Storage Options

Using Amazon EFS and Amazon FSx for Lustre with Kubeflow

This guide describes how to use Amazon EFS and Amazon FSx for Lustre with Kubeflow.

Amazon EFS

Amazon EFS is managed NFS in AWS. Amazon EFS supports ReadWriteMany access mode, which means the volume can be mounted as read-write by many nodes. It is very useful for creating a shared filesystem that can be mounted into pods such as Jupyter. For example, one group can share datasets or models across an entire team. By default, the Amazon EFS CSI driver is not enabled and you need to follow steps to install it.

Deploy the Amazon EFS CSI Plugin

  1. git clone https://github.com/kubeflow/manifests
  2. cd manifests/aws
  3. kubectl apply -k aws-efs-csi-driver/base

Static Provisioning

You can provision a new Amazon EFS file system in the Amazon EFS console. Choose the VPC, Subnet IDs, and provisioning mode to use. Ensure that in the Security Groups configuration that traffic to NFS port 2049 is allowed. Once created, retrieve the new file system ID and use it to create PersistentVolume and PersistentVolumeClaim objects.

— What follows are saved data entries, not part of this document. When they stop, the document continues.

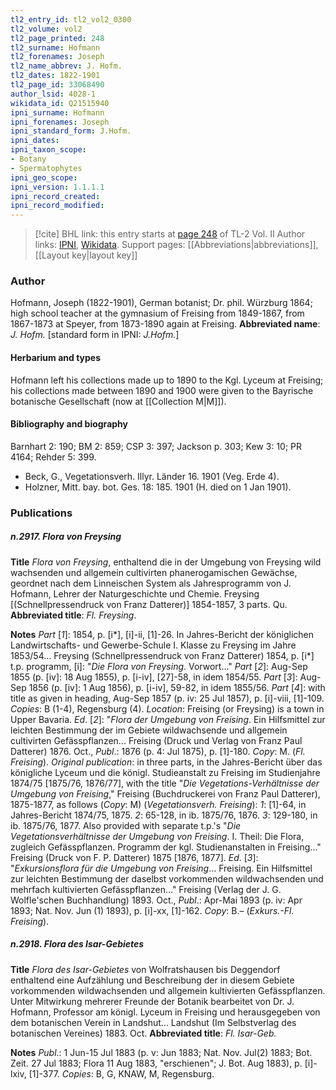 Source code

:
 ```yaml
---
tl2_entry_id: tl2_vol2_0300
tl2_volume: vol2
tl2_page_printed: 248
tl2_surname: Hofmann
tl2_forenames: Joseph
tl2_name_abbrev: J. Hofm.
tl2_dates: 1822-1901
tl2_page_id: 33068490
author_lsid: 4028-1
wikidata_id: Q21515940
ipni_surname: Hofmann
ipni_forenames: Joseph
ipni_standard_form: J.Hofm.
ipni_dates: 
ipni_taxon_scope: 
- Botany
- Spermatophytes
ipni_geo_scope: 
ipni_version: 1.1.1.1
ipni_record_created: 
ipni_record_modified:
---
```


> [!cite] BHL link: this entry starts at [page 248](https://www.biodiversitylibrary.org/page/33068490) of TL-2 Vol. II
> Author links: [IPNI](https://www.ipni.org/a/4028-1), [Wikidata](https://www.wikidata.org/wiki/Q21515940). Support pages: [[Abbreviations|abbreviations]], [[Layout key|layout key]]

### Author

Hofmann, Joseph (1822-1901), German botanist; Dr. phil. Würzburg 1864; high school teacher at the gymnasium of Freising from 1849-1867, from 1867-1873 at Speyer, from 1873-1890 again at Freising. 
**Abbreviated name**: *J. Hofm.* \[standard form in IPNI: *J.Hofm.*\]

#### Herbarium and types

Hofmann left his collections made up to 1890 to the Kgl. Lyceum at Freising; his collections made between 1890 and 1900 were given to the Bayrische botanische Gesellschaft (now at [[Collection M|M]]).

#### Bibliography and biography

Barnhart 2: 190; BM 2: 859; CSP 3: 397; Jackson p. 303; Kew 3: 10; PR 4164; Rehder 5: 399.
- Beck, G., Vegetationsverh. Illyr. Länder 16. 1901 (Veg. Erde 4).
- Holzner, Mitt. bay. bot. Ges. 18: 185. 1901 (H. died on 1 Jan 1901).

### Publications

##### n.2917. Flora von Freysing

**Title**
*Flora von Freysing*, enthaltend die in der Umgebung von Freysing wild wachsenden und allgemein cultivirten phanerogamischen Gewächse, geordnet nach dem Linneischen System als Jahresprogramm von J. Hofmann, Lehrer der Naturgeschichte und Chemie. Freysing \[(Schnellpressendruck von Franz Datterer)\] 1854-1857, 3 parts. Qu.
**Abbreviated title**: *Fl. Freysing*.

**Notes**
*Part* \[*1*\]: 1854, p. \[i\*\], \[i\]-ii, \[1\]-26. In Jahres-Bericht der königlichen Landwirtschafts- und Gewerbe-Schule I. Klasse zu Freysing im Jahre 1853/54... Freysing (Schnellpressendruck von Franz Datterer) 1854, p. \[i\*\] t.p. programm, \[i\]: "*Die Flora von Freysing*. Vorwort..."
*Part* \[*2*\]: Aug-Sep 1855 (p. \[iv\]: 18 Aug 1855), p. \[i-iv\], \[27\]-58, in idem 1854/55.
*Part* \[*3*\]: Aug-Sep 1856 (p. \[iv\]: 1 Aug 1856), p. \[i-iv\], 59-82, in idem 1855/56.
*Part* \[*4*\]: with title as given in heading, Aug-Sep 1857 (p. iv: 25 Jul 1857), p. \[i\]-viii, \[1\]-109.
*Copies*: B (1-4), Regensburg (4).
*Location*: Freising (or Freysing) is a town in Upper Bavaria.
*Ed*. \[*2*\]: "*Flora der Umgebung von Freising*. Ein Hilfsmittel zur leichten Bestimmung der im Gebiete wildwachsende und allgemein cultivirten Gefässpflanzen... Freising (Druck und Verlag von Franz Paul Datterer) 1876. Oct., *Publ*.: 1876 (p. 4: Jul 1875), p. \[1\]-180.
*Copy*: M. (*Fl. Freising*).
*Original publication*: in three parts, in the Jahres-Bericht über das königliche Lyceum und die königl. Studieanstalt zu Freising im Studienjahre 1874/75 \[1875/76, 1876/77\], with the title "*Die Vegetations-Verhältnisse der Umgebung von Freising*," Freising (Buchdruckerei von Franz Paul Datterer), 1875-1877, as follows (*Copy*: M) (*Vegetationsverh. Freising*):
*1*: \[1\]-64, in Jahres-Bericht 1874/75, 1875.
*2*: 65-128, in ib. 1875/76, 1876.
*3*: 129-180, in ib. 1875/76, 1877.
Also provided with separate t.p.'s "*Die Vegetationsverhältnisse der Umgebung von Freising*. I. Theil: Die Flora, zugleich Gefässpflanzen. Programm der kgl. Studienanstalten in Freising..." Freising (Druck von F. P. Datterer) 1875 \[1876, 1877\].
*Ed*. \[*3*\]: "*Exkursionsflora für die Umgebung von Freising*... Freising. Ein Hilfsmittel zur leichten Bestimmung der daselbst vorkommenden wildwachsenden und mehrfach kultivierten Gefässpflanzen..." Freising (Verlag der J. G. Wolfle'schen Buchhandlung) 1893. Oct., *Publ*.: Apr-Mai 1893 (p. iv: Apr 1893; Nat. Nov. Jun (1) 1893), p. \[i\]-xx, \[1\]-162. *Copy*: B.– (*Exkurs.-Fl. Freising*).

##### n.2918. Flora des Isar-Gebietes

**Title**
*Flora des Isar-Gebietes* von Wolfratshausen bis Deggendorf enthaltend eine Aufzählung und Beschreibung der in diesem Gebiete vorkommenden wildwachsenden und allgemein kultivierten Gefässpflanzen. Unter Mitwirkung mehrerer Freunde der Botanik bearbeitet von Dr. J. Hofmann, Professor am königl. Lyceum in Freising und herausgegeben von dem botanischen Verein in Landshut... Landshut (Im Selbstverlag des botanischen Vereines) 1883. Oct.
**Abbreviated title**: *Fl. Isar-Geb.*

**Notes**
*Publ*.: 1 Jun-15 Jul 1883 (p. v: Jun 1883; Nat. Nov. Jul(2) 1883; Bot. Zeit. 27 Jul 1883; Flora 11 Aug 1883, "erschienen"; J. Bot. Aug 1883), p. \[i\]-lxiv, \[1\]-377. *Copies*: B, G, KNAW, M, Regensburg.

In this example, eksctl was used to provision the cluster. You can choose ClusterSharedNodeSecurityGroup.

Amazon EFS Create

If it’s not already in place, specify a storage class for EFS and create it with kubectl.

  1. cat << EOF > efs-sc.yaml
  2. apiVersion: storage.k8s.io/v1
  3. metadata:
  4. name: efs-sc
  5. provisioner: efs.csi.aws.com
  6. EOF
  7. kubectl apply -f efs-sc.yaml

To create a volume, replace <your_efs_id> with the file system id from the creation above and create it with kubectl.

  1. EFS_ID=<your_efs_id>
  2. cat << EOF > efs-pv.yaml
  3. apiVersion: v1
  4. kind: PersistentVolume
  5. metadata:
  6. name: efs-pv
  7. spec:
  8. capacity:
  9. storage: 5Gi
  10. volumeMode: Filesystem
  11. accessModes:
  12. - ReadWriteMany
  13. persistentVolumeReclaimPolicy: Retain
  14. storageClassName: efs-sc
  15. csi:
  16. driver: efs.csi.aws.com
  17. volumeHandle: ${EFS_ID}
  18. EOF
  19. kubectl apply -f efs-pv.yaml

Finally, create a claim on the volume for use. Replace <your_namespace> with your namespace and create the PVC with kubectl.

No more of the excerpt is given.